Your next step is to add some ammonia source to between 1-4 ppm of ammonia and then wait for the levels to drop. Once you get to the point where you can dose ammonia up to your chosen level and have both ammonia and nitrite drop to 0 within 24 hours you will be fishlessly cycled.
Provided your media is not limestone or marble, you can expect the pH to drop naturally as your bio-filter cycles up but if you are constantly adding really high pH well water the pH may still tend to stay high. I might suggest having a barrel with an aerator to adjust the water pH before adding it to the system if you find the pH doesn't drop down enough naturally.
I built a chop II system from 275 gallon IBC totes. I will upload pictures when I make it look good. Anyway I am using 3/4 inch gravel because it was cheep and should work well enough. The grow beds are 4'3" by 3'4" and I have three of them.
Can I use ammonia from under the sink or will that hurt the system? That may be a dumb question but I am not afraid of questions I am afraid of making a mistake.
It is a good question. Cleaning ammonia has a few different kinds you need to figure out which one you have. You may use clear ammonia that has no soap, detergent or fragrance added. One way people often test to see if the ammonia is appropriate would be to look at it, is it clear or cloudy? Then shake it up, if it gets bubbles or suds then avoid it. If it has any sort of fragrance other than a nasty strong ammonia smell, then avoid it.
Other ammonia sources might include (though this is not a complete list) urea fertilizer or hummonia (aka, urine or pee). However, urea or urine have the drawback of a delayed reaction before you will be able to measure any ammonia so must be used with care so as not to overdose the system.
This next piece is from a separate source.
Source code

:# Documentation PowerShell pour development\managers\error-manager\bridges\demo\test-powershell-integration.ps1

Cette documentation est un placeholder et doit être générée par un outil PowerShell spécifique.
One trick is to bottle the urine and leave it sealed up for a few weeks which will allow the urea content to convert to ammonia before use, this also has the side benefit of killing off any e.coli that might have gotten into the urine as it passes out of a human body.
Sorry if all that grosses you out but it is a free source of ammonia provided you collect it from a healthy person not on any horribly strong medications.
either keep looking or pee in a bottle.
suficants, sents and detergents are all bad for fish and bio-filter bacteria.
Today
PH > 7.6
High PH = 8.3
Ammonia = 3.0
Nitrite = .25
Nitrate = 1.0
Now you wait till the ammonia gets to 1 or lower and dose that amount again. If the nitrite is way high, then you might do smaller ammonia doses till the nitrite spike comes down too. Then you will dose to between 1-4 ppm ammonia and see if both ammonia and nitrite are down to 0 within 24 hours, once you get to the point where you can dose and have both ammonia and nitrite down to 0 in 24 hours, you are cycled up. Let ammonia and nitrite get down to near 0 before adding new fish but keep feeding the bacteria regular doses of ammonia until shortly before getting fish or they will starve and die back.
And away you go.
I think usually you will see a slow decline at first and then it will drop more rapidly. The nitrite will also spike as the ammonia declines and the Nitrite spike tends to last even longer usually.
How much above 8 for the pH? What is your source water? City water or from a limestone aquifer? If it is only just barely above 8 you could probably just leave it since as the system gets cycled the pH will naturally drop. However, if you want to adjust it down, you are better off doing it before you get fish. After you get fish you can adjust top up water in a holding tank and let it settle before adding it to the system if the reason for your high pH is the source water. If your media turns out to be the reason for high pH, well no amount of acid will correct that until all the limestone has dissolved.
My nitrite has spiked at 5.0 so it's going as expected. My PH is at 8.3 it has not changed at all, ammonia is at 4.0 and holding I didn't add anymore I think I am just better with the test kit now. The Nitrate is also rising to 5PPM
I have blocked out as much of the sun as I can on the sump and tank to prevent algae growth.I had a little but I want to nip it now before is gets out of control.